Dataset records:
◇ ◇ ◇ ◇

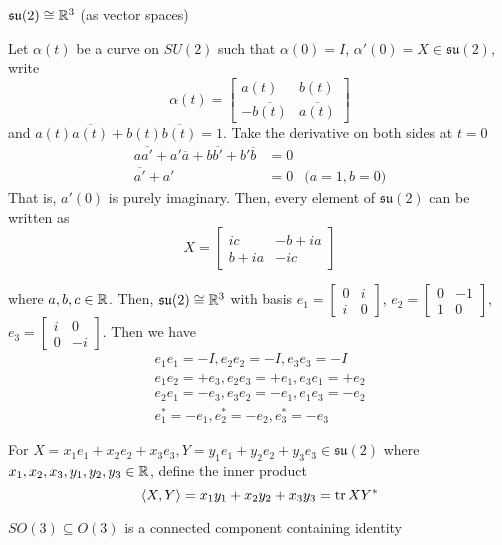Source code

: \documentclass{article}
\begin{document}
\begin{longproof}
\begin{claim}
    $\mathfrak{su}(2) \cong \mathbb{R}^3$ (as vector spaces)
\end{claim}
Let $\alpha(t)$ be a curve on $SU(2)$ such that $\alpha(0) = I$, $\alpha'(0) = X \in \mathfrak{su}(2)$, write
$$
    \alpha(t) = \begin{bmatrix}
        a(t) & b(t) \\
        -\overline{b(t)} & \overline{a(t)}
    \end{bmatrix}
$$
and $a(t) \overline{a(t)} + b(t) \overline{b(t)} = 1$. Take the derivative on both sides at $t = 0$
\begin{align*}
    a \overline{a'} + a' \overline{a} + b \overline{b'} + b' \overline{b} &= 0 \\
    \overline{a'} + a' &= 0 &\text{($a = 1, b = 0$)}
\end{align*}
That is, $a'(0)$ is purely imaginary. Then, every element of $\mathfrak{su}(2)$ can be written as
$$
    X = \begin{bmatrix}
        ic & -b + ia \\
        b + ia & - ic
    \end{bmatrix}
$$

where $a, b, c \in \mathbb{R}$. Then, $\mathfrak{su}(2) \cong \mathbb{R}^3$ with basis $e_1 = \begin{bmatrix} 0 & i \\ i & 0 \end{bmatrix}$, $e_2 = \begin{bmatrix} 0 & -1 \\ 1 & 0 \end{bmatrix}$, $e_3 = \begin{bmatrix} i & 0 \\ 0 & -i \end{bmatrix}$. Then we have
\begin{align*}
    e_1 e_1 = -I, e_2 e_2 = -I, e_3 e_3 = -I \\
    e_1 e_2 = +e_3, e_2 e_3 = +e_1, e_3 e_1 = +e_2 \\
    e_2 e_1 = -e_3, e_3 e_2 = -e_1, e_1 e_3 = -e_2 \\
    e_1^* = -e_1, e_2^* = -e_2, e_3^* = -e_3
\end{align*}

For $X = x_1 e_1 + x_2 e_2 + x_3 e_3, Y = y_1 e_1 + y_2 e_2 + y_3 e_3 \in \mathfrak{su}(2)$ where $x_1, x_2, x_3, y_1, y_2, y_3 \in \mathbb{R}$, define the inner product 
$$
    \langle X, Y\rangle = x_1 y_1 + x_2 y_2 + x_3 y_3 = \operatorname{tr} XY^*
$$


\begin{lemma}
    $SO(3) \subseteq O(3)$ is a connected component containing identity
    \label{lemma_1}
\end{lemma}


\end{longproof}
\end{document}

◇ ◇ ◇ ◇

*What the task asks:*
Wherever "begin" turns up in the records, copy the whole line.

*Solution for this task:*
\begin{document}
\begin{longproof}
\begin{claim}
    \alpha(t) = \begin{bmatrix}
\begin{align*}
    X = \begin{bmatrix}
where $a, b, c \in \mathbb{R}$. Then, $\mathfrak{su}(2) \cong \mathbb{R}^3$ with basis $e_1 = \begin{bmatrix} 0 & i \\ i & 0 \end{bmatrix}$, $e_2 = \begin{bmatrix} 0 & -1 \\ 1 & 0 \end{bmatrix}$, $e_3 = \begin{bmatrix} i & 0 \\ 0 & -i \end{bmatrix}$. Then we have
\begin{align*}
\begin{lemma}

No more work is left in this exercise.